Kickboxing is a group of stand-up combat sports based on kicking and punching, historically developed from karate, Muay Thai, and Western boxing. Kickboxing is practiced for self-defence, general fitness, or as a contact sport. Currently, one popular form of kickboxing is known as aerobic or cardiovascular (cardio) kickboxing, which combines elements of boxing, martial arts, and aerobics to provide overall physical conditioning and toning. Unlike other types of kickboxing, cardio kickboxing does not involve physical contact between competitors ? it's a cardiovascular workout that's done because of its many benefits to the body.

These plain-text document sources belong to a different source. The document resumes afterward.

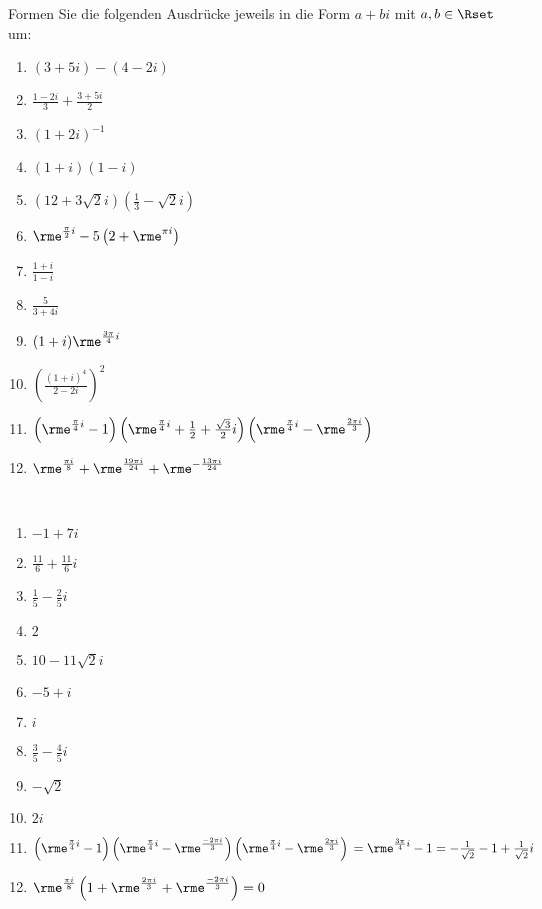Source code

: \documentclass[12pt]{exam}
\begin{document}
\begin{questions}
Formen Sie die folgenden Ausdrücke jeweils in die Form $a+bi$ mit $a,b\in\Rset$ um:\\
\parbox{0.4\textwidth}{\begin{enumerate}
		\item $(3+5i)-(4-2i)$
		\item $\frac{1-2i}{3}+\frac{3+5i}{2}$
		\item $(1+2i)^{-1}$
		\item $(1+i)(1-i)$
		\item $(12+3\sqrt{2}i)\left(\frac{1}{3}-\sqrt{2}i\right)$
		\item $\rme^{\frac{\pi}{2}i}-5\left(2+\rme^{\pi i}\right)$
		\item $\frac{1+i}{1-i}$
\end{enumerate}}\parbox{0.6\textwidth}{\begin{enumerate}\setcounter{enumi}{7}
		\item $\frac{5}{3+4i}$
		\item $(1+i)\rme^{\frac{3\pi}{4}i}$
		\item $\left(\frac{(1+i)^4}{2-2i}\right)^2$
		\item $\left(\rme^{\frac{\pi}{4}i}-1\right)\left(\rme^{\frac{\pi}{4}i}+\frac{1}{2}+\frac{\sqrt{3}}{2}i\right)\left(\rme^{\frac{\pi}{4}i}-\rme^{\frac{2\pi i}{3}}\right)$
		\item $\rme^{\frac{\pi i}{8}}+\rme^{\frac{19\pi i}{24}}+\rme^{-\frac{13\pi i}{24}}$
\end{enumerate}}
\begin{solution}\\
	\parbox{0.4\textwidth}{\begin{enumerate}
			\item $-1+7i$
			\item $\frac{11}{6}+\frac{11}{6}i$
			\item $\frac{1}{5}-\frac{2}{5}i$
			\item $2$
			\item $10-11\sqrt{2}i$
			\item $-5+i$
			\item $i$
	\end{enumerate}}\parbox{0.6\textwidth}{\begin{enumerate}\setcounter{enumi}{7}
			\item $\frac{3}{5}-\frac{4}{5}i$
			\item $-\sqrt{2}$
			\item $2i$
			\item $\left(\rme^{\frac{\pi}{4}i}-1\right)\left(\rme^{\frac{\pi}{4}i}-\rme^{\frac{-2\pi i}{3}}\right)\left(\rme^{\frac{\pi}{4}i}-\rme^{\frac{2\pi i}{3}}\right)\\=\rme^{\frac{3\pi}{4}i}-1=-\frac{1}{\sqrt{2}}-1+\frac{1}{\sqrt{2}}i$
			\item $\rme^{\frac{\pi i}{8}}\left(1+\rme^{\frac{2\pi i}{3}}+\rme^{\frac{-2\pi i}{3}}\right)=0$
	\end{enumerate}}
\end{solution}




\end{questions}
\end{document}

Kickboxing classes usually start with warm-ups and gradually increase in intensity. Kickboxing is a full-body workout that includes movements such as knee strikes, kicks, and punches. Some time at the end of class is usually devoted to cooling down, which usually includes exercises like push-ups and crunches for strength and stretching for flexibility.

Kickboxing is a high-intensity, high-impact form of exercise, so it's probably not a good idea to plunge in after a long stint as a couch potato. You might try preparing yourself by first taking a low-impact aerobics course or less physical form of exercise and working up to a higher level of endurance. When you do begin kickboxing, allow yourself to be a beginner by working at your own pace and not overexerting yourself to the point of exhaustion.

The key to a good kickboxing workout is controlled movement. Overextending yourself by kicking too high or locking your arms and legs during movements can cause pulled muscles and tendons and sprained knee or ankle joints. Therefore a professional guidance and supervision during the workout is very essential for beginners to avoid any form of physical injury.